Exercise prompt →
Please return every line from the entries that has the string "compra" in it.

Extracted records
·····
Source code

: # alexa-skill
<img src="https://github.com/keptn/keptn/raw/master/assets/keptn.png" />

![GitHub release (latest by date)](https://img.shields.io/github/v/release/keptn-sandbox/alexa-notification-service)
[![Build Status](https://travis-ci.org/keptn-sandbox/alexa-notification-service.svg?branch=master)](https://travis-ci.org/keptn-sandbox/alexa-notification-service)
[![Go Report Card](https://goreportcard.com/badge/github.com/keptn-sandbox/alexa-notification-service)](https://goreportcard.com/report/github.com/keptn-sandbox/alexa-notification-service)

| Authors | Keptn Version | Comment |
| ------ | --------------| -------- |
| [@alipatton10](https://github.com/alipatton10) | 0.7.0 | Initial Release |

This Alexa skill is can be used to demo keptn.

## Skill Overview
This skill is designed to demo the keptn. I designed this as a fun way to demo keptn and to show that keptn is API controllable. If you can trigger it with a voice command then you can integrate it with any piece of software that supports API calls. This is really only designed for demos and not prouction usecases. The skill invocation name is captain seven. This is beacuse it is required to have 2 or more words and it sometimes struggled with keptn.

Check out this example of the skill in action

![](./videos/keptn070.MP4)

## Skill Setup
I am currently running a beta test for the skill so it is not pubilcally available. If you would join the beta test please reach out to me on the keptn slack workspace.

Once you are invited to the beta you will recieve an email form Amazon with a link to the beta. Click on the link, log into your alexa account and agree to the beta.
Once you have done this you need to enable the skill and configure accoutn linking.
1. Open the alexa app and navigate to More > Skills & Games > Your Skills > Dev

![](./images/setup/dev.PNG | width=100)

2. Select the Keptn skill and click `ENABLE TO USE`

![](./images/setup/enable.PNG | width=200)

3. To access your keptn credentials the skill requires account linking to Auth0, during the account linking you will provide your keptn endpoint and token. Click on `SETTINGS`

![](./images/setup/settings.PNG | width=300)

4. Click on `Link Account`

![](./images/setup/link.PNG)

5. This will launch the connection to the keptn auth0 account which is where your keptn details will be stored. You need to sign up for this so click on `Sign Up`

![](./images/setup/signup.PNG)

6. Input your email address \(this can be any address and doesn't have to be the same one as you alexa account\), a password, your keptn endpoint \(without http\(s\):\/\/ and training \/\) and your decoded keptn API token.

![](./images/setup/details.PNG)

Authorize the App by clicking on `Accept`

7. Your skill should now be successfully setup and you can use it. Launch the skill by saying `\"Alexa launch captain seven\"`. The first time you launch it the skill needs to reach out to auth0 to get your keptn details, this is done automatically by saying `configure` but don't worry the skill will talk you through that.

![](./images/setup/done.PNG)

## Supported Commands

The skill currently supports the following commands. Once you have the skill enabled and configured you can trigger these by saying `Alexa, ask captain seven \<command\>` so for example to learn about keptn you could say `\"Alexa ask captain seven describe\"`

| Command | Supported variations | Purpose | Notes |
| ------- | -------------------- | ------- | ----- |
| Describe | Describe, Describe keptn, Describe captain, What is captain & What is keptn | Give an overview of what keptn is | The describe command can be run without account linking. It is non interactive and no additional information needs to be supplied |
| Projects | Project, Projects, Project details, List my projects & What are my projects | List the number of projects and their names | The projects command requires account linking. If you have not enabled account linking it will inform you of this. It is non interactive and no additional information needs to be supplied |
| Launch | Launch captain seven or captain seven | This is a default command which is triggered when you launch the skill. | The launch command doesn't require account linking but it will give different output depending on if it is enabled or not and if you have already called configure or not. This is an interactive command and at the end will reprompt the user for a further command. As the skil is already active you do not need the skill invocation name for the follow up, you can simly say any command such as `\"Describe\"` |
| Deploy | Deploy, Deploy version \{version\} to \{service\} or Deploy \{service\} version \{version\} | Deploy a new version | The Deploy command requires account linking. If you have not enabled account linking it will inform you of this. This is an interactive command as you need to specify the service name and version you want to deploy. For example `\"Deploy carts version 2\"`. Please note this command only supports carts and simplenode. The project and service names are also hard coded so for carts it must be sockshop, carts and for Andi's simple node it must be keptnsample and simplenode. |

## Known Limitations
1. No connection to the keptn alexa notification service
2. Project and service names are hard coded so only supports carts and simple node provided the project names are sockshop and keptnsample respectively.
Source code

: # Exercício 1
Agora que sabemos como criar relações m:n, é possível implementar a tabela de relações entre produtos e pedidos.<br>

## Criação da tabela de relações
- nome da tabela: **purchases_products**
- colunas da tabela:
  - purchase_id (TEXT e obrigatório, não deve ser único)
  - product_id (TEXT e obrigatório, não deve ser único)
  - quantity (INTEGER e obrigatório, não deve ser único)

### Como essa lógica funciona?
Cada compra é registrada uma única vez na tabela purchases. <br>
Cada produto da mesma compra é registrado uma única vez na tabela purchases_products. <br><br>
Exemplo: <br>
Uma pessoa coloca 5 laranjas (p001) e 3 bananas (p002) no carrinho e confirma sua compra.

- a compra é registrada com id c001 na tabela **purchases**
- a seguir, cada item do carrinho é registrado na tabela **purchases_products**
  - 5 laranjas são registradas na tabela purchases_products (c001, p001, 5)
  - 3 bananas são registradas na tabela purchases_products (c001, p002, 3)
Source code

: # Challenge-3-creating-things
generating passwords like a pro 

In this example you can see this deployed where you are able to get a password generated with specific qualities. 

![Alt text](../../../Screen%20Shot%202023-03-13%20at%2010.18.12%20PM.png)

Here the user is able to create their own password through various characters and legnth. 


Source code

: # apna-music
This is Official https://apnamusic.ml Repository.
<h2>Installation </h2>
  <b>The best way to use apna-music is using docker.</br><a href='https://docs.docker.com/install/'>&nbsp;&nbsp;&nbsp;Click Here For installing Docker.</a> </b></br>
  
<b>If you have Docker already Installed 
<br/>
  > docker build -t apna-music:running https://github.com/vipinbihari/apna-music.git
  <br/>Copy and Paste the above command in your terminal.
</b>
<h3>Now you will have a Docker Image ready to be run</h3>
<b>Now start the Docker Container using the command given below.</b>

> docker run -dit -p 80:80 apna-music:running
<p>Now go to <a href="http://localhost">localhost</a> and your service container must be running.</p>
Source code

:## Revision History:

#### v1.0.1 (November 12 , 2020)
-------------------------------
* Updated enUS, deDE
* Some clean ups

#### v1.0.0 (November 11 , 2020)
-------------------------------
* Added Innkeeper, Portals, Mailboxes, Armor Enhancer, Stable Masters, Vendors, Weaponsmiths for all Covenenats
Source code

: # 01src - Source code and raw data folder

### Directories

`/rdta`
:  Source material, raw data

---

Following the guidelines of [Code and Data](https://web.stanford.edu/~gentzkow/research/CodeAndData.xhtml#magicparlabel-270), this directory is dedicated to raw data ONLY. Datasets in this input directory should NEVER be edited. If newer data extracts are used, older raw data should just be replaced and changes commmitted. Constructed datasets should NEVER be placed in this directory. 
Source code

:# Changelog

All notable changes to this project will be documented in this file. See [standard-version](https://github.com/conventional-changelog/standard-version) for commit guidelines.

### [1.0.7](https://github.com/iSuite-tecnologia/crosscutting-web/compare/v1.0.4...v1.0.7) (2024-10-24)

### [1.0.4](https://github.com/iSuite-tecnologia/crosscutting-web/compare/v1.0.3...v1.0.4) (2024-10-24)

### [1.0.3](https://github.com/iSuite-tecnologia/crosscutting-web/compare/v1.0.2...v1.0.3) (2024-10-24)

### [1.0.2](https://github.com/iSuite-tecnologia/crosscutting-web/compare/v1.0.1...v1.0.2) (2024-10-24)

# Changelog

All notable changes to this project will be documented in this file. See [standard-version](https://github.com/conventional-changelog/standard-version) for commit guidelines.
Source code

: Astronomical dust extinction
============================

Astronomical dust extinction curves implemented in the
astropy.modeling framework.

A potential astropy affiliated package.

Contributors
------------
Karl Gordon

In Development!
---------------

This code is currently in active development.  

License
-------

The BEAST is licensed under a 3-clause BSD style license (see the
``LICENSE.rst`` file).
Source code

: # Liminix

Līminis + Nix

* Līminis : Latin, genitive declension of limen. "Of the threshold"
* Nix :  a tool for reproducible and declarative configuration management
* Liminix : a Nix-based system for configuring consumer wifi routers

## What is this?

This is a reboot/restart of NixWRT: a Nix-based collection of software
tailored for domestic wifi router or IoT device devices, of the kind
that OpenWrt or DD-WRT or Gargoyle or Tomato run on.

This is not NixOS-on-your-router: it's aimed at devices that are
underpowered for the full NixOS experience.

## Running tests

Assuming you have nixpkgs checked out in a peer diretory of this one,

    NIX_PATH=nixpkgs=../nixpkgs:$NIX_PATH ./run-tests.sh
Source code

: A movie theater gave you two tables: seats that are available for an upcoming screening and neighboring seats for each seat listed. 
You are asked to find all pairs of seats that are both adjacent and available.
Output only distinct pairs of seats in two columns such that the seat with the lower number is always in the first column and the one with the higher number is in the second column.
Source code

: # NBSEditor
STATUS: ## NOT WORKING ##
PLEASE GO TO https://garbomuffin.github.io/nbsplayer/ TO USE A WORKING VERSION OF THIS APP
·····
Answer below →
Cada compra é registrada uma única vez na tabela purchases. <br>
Cada produto da mesma compra é registrado uma única vez na tabela purchases_products. <br><br>
Uma pessoa coloca 5 laranjas (p001) e 3 bananas (p002) no carrinho e confirma sua compra.
- a compra é registrada com id c001 na tabela **purchases**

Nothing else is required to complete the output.